[SOURCE MATERIAL — start]

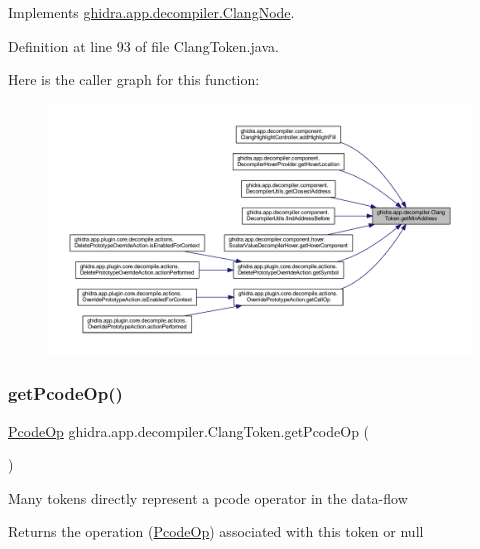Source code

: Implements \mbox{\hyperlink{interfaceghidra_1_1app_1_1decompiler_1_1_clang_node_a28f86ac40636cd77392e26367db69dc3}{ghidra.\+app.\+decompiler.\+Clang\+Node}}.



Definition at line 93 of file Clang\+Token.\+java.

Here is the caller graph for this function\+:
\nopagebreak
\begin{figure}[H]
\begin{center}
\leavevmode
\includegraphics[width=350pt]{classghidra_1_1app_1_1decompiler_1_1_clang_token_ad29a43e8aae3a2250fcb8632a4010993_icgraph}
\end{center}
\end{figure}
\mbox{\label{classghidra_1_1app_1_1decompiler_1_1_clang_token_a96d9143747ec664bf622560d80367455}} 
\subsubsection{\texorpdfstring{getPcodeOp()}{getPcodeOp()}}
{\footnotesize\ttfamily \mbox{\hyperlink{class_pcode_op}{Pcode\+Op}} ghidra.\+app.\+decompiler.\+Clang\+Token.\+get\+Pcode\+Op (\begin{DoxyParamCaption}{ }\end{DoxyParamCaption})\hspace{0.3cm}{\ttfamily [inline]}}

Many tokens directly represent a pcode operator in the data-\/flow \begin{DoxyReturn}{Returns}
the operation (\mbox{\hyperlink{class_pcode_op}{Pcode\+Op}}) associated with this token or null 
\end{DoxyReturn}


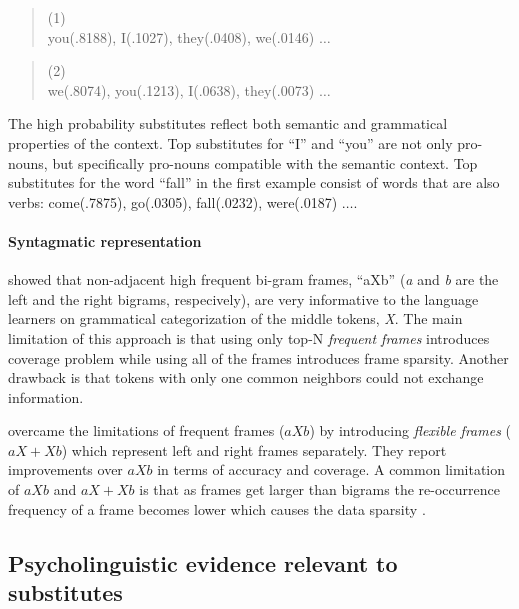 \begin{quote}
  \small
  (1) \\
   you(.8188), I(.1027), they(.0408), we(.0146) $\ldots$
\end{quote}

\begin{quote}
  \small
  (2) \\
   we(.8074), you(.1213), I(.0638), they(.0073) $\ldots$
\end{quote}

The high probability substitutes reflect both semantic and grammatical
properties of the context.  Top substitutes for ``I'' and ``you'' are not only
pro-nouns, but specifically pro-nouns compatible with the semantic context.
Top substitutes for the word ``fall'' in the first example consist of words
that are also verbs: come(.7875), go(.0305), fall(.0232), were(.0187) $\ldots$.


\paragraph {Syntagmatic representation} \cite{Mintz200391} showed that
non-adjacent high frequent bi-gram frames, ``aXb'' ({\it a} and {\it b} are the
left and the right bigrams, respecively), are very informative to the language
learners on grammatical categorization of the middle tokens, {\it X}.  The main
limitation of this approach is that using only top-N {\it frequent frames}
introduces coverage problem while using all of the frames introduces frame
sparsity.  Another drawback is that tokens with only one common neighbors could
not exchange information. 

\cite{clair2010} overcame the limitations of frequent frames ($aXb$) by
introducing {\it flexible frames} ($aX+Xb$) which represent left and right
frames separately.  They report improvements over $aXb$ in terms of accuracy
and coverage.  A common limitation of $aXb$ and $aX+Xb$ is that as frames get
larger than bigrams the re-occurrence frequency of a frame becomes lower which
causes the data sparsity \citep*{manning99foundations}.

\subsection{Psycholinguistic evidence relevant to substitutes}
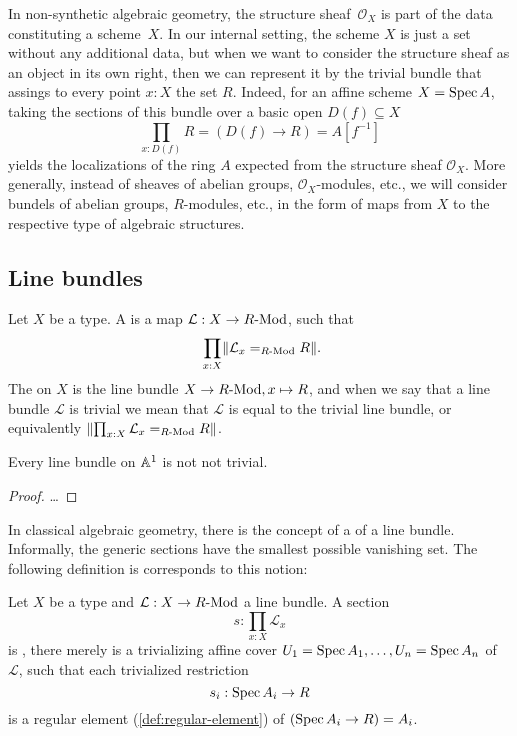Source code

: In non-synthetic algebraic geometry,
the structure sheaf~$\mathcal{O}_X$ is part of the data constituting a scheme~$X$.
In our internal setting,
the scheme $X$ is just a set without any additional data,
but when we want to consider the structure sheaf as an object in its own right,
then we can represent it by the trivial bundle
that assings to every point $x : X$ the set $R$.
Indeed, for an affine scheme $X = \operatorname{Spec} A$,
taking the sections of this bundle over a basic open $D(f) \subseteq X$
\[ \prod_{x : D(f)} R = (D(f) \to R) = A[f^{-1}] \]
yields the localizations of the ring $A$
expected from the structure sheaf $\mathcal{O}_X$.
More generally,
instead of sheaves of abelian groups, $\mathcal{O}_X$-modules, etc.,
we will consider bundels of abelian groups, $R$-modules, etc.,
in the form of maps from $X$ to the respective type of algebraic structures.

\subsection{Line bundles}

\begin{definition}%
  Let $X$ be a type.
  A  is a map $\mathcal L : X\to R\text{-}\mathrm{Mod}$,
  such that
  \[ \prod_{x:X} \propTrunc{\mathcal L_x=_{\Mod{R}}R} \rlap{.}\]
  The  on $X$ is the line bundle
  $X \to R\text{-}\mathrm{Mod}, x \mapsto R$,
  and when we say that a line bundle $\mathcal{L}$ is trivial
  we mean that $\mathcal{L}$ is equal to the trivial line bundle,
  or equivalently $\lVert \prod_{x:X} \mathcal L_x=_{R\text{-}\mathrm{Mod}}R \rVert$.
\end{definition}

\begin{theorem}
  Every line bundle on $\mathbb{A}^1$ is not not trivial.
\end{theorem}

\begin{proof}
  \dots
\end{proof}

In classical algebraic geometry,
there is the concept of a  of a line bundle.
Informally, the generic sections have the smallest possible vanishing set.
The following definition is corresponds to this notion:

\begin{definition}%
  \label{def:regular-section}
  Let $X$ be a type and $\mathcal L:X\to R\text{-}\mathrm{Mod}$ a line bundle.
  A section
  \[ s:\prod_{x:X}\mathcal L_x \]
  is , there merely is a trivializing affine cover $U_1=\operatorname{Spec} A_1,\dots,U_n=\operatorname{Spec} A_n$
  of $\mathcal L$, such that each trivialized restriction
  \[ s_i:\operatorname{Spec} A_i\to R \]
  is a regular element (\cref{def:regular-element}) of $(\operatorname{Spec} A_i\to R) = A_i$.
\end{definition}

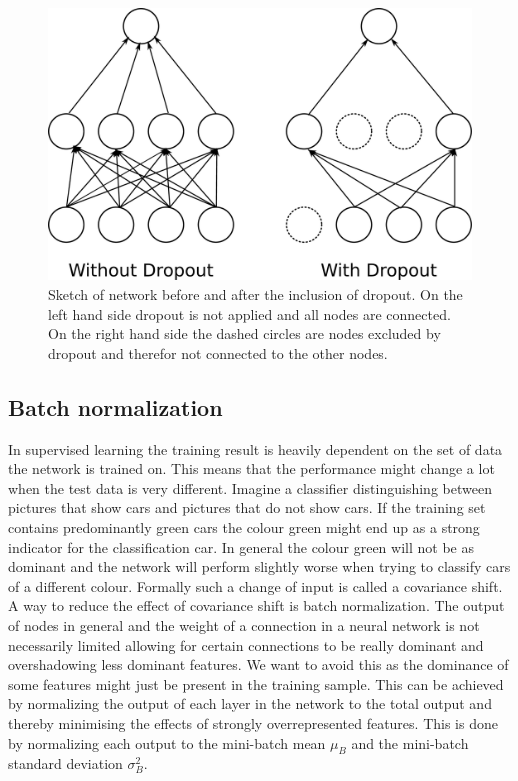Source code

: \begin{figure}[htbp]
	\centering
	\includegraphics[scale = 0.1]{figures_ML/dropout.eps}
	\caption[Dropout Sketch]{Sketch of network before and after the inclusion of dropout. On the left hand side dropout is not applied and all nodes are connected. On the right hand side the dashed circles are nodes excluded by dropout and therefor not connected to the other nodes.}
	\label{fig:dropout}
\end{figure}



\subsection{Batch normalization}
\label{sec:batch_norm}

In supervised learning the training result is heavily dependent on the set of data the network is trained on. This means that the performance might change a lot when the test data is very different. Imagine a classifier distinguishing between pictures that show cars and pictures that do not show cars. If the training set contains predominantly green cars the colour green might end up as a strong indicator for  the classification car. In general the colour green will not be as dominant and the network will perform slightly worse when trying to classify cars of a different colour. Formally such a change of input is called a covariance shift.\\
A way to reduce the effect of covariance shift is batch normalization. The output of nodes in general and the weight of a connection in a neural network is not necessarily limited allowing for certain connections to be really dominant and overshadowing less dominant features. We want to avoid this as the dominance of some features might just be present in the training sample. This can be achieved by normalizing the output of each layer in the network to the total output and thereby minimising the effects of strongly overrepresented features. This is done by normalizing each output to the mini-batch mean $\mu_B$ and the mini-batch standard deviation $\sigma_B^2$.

[SOURCE MATERIAL — finish]
[SOURCE MATERIAL — start]

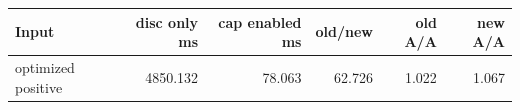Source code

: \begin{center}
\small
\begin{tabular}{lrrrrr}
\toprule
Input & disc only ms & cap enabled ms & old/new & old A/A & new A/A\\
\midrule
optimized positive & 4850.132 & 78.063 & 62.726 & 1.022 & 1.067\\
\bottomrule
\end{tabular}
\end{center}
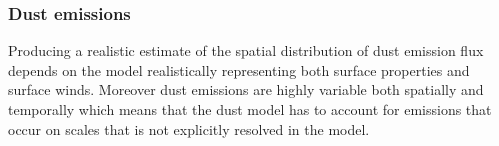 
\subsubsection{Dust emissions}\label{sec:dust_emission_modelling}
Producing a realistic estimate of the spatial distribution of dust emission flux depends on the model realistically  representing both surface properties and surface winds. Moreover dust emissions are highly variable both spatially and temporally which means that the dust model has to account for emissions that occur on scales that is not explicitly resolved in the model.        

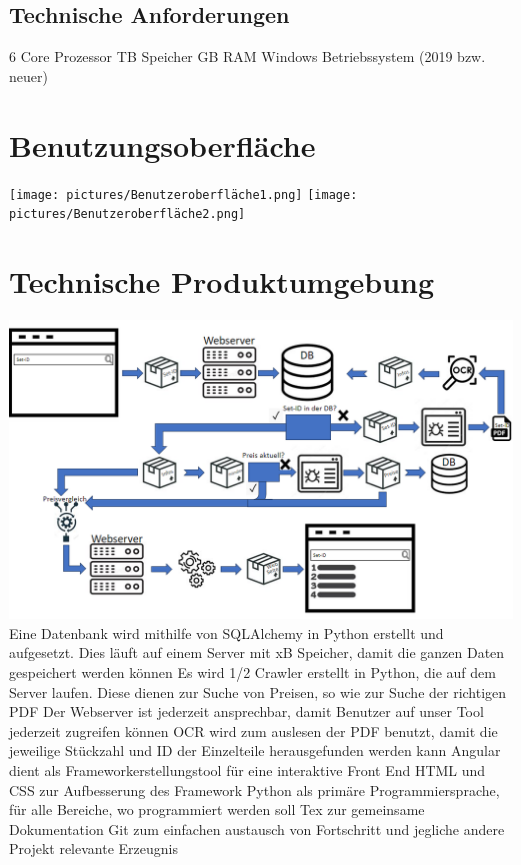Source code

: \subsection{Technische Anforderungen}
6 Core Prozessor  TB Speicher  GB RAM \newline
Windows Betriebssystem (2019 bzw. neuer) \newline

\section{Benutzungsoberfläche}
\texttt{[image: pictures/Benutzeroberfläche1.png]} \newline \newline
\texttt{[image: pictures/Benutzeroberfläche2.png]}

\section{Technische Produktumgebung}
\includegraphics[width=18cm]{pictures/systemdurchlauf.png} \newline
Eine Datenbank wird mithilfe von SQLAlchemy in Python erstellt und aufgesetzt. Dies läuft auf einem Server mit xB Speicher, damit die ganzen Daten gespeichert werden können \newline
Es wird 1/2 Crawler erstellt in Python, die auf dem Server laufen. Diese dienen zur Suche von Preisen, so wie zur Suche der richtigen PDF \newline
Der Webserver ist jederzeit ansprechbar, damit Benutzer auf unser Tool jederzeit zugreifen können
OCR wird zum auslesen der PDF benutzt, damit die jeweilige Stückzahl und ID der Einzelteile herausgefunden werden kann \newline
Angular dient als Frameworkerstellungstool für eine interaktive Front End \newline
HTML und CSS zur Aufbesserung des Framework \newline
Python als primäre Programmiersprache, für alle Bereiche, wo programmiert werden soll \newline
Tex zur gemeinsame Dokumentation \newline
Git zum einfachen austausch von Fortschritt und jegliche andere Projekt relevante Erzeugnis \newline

[SOURCE MATERIAL — finish]
[SOURCE MATERIAL — start]

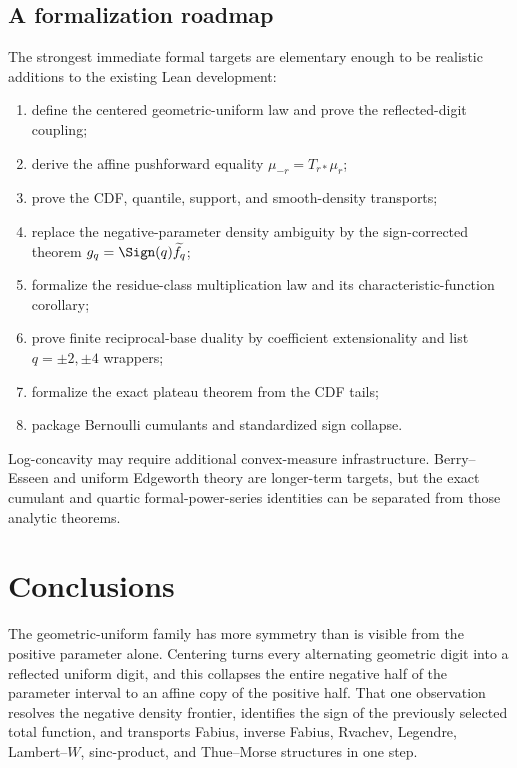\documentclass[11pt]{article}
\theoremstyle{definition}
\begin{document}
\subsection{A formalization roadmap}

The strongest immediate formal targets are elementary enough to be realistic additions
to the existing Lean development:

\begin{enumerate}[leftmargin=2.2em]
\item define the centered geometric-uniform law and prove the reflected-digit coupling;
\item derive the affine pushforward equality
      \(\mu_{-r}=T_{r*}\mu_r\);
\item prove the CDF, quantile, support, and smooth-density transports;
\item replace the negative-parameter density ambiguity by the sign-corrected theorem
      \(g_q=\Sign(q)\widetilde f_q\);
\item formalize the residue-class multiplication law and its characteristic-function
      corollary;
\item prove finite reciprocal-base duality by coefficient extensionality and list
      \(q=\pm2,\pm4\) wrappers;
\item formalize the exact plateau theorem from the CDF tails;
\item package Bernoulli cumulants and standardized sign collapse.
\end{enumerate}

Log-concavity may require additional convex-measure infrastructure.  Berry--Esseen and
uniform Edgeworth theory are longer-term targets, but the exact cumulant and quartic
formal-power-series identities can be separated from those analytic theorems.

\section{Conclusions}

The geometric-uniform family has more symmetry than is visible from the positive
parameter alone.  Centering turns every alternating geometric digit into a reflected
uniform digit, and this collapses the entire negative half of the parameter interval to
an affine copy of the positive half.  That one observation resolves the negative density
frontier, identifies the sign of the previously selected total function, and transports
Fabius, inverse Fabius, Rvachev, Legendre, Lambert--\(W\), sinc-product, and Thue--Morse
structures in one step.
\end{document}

[SOURCE MATERIAL — finish]

* YOUR TASK
Check each line of the records for the word "DoxyReturn", and show the lines that contain it.

* SOLUTION
Many tokens directly represent a pcode operator in the data-\/flow \begin{DoxyReturn}{Returns}
\end{DoxyReturn}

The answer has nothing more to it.